6.4. Testing Correct Failover Behavior
After installing ThinLinc in a HA configuration, tests should be made to make sure failover works without problems. It's important to test this functionality with a system with non-faulty hardware, in order to know that it will work as it should if hardware failures should occur.
As a first test, stop Heartbeat on the primary node. If everything works as expected, the secondary node will take over operations in a few seconds (when Heartbeat is shut down, it sends a signal to the other end that it is really shutting down, meaning the other heartbeat can react very quickly).
[root@tlha-primary root] /etc/init.d/heartbeat stop
Verify that the secondary node is now active by checking that the HA interface is up. Make sure connections using tlclient succeeds.
Starting Heartbeat again on the primary node should make the primary node the active node within a minute.
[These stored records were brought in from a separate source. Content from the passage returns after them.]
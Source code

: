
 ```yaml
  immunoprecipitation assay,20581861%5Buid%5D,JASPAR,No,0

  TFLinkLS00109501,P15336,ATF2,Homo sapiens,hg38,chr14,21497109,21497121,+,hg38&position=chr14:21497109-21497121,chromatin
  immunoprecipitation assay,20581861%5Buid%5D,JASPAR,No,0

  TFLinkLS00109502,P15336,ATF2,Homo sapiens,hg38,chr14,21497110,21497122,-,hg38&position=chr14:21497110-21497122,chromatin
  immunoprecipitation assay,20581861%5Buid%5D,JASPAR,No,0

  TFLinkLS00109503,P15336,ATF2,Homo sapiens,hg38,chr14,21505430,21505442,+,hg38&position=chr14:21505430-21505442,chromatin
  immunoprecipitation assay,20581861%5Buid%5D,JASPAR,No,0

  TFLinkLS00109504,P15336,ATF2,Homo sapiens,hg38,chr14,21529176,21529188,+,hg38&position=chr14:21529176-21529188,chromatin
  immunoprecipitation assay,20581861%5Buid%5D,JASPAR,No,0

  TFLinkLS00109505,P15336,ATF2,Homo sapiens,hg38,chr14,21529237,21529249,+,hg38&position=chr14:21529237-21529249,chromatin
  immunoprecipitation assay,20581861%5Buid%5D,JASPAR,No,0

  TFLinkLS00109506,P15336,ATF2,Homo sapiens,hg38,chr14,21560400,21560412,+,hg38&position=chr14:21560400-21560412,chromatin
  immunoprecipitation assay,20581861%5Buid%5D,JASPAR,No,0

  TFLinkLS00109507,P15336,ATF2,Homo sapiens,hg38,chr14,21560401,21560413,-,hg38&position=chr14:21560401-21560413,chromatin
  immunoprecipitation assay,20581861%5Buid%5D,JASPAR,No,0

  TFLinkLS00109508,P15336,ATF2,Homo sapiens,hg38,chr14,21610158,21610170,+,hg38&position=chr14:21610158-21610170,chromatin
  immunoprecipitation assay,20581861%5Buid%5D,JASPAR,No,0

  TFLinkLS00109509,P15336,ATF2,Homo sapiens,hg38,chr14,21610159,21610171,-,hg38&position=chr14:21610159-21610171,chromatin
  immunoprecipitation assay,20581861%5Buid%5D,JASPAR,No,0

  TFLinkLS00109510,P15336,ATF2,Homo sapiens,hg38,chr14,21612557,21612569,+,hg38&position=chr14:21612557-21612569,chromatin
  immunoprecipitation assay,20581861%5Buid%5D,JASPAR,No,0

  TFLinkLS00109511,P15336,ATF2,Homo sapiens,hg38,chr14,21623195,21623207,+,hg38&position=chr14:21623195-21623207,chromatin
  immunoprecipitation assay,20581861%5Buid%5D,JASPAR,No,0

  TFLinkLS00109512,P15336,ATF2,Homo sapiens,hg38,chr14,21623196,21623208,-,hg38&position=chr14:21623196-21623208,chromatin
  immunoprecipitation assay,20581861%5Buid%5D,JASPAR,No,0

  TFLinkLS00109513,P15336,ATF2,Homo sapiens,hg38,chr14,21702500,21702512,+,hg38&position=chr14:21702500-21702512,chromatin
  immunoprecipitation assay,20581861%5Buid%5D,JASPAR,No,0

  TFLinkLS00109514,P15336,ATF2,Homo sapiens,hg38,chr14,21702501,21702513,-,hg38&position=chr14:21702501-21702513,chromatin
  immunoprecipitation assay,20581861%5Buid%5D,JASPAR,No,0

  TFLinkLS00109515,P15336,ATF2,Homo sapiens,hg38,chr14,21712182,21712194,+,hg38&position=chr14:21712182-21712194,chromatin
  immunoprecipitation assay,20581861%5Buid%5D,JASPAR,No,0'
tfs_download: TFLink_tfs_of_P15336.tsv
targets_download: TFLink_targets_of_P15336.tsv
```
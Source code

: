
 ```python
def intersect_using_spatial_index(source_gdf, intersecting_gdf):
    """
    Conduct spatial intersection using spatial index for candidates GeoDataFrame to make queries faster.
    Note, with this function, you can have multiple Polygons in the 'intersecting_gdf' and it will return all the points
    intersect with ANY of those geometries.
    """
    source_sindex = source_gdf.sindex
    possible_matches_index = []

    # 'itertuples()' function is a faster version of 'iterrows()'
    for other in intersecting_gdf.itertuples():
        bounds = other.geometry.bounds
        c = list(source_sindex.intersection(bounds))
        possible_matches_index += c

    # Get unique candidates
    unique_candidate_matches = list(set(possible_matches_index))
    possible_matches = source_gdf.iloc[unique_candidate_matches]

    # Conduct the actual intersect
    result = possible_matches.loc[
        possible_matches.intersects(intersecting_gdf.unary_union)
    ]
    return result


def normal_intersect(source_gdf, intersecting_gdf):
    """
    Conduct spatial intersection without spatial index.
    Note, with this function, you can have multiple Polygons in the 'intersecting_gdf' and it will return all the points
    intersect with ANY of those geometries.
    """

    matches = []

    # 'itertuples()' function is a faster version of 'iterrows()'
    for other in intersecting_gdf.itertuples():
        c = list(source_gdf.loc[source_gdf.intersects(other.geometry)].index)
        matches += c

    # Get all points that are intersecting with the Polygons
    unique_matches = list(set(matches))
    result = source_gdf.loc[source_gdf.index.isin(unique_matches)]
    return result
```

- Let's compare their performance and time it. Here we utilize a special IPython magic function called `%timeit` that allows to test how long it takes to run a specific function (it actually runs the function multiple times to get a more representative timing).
[root@tlha-primary root] /etc/init.d/heartbeat start
Verify operations again.
A harder test of the failover capability is to simply turn off the active node, for example by pulling the power plug. When this happens, the secondary node should detect the failure and take over operations. Verify this and turn on the primary node again. It should take over operations almost instantly.
Please note that if the VSM server machines are also used as VSM agents, care should be taken to make sure that no sessions reside on a machine that is turned off for testing purposes.
A less drastic test is to unplug the network cable of the primary node. The secondary node will detect that it can't reach the primary, and take over service. When reconnecting the primary node to the network, both hosts will for a very short moment have the HA interface up and running, but they will quickly find out that they have contact again, and the secondary will take down its interface.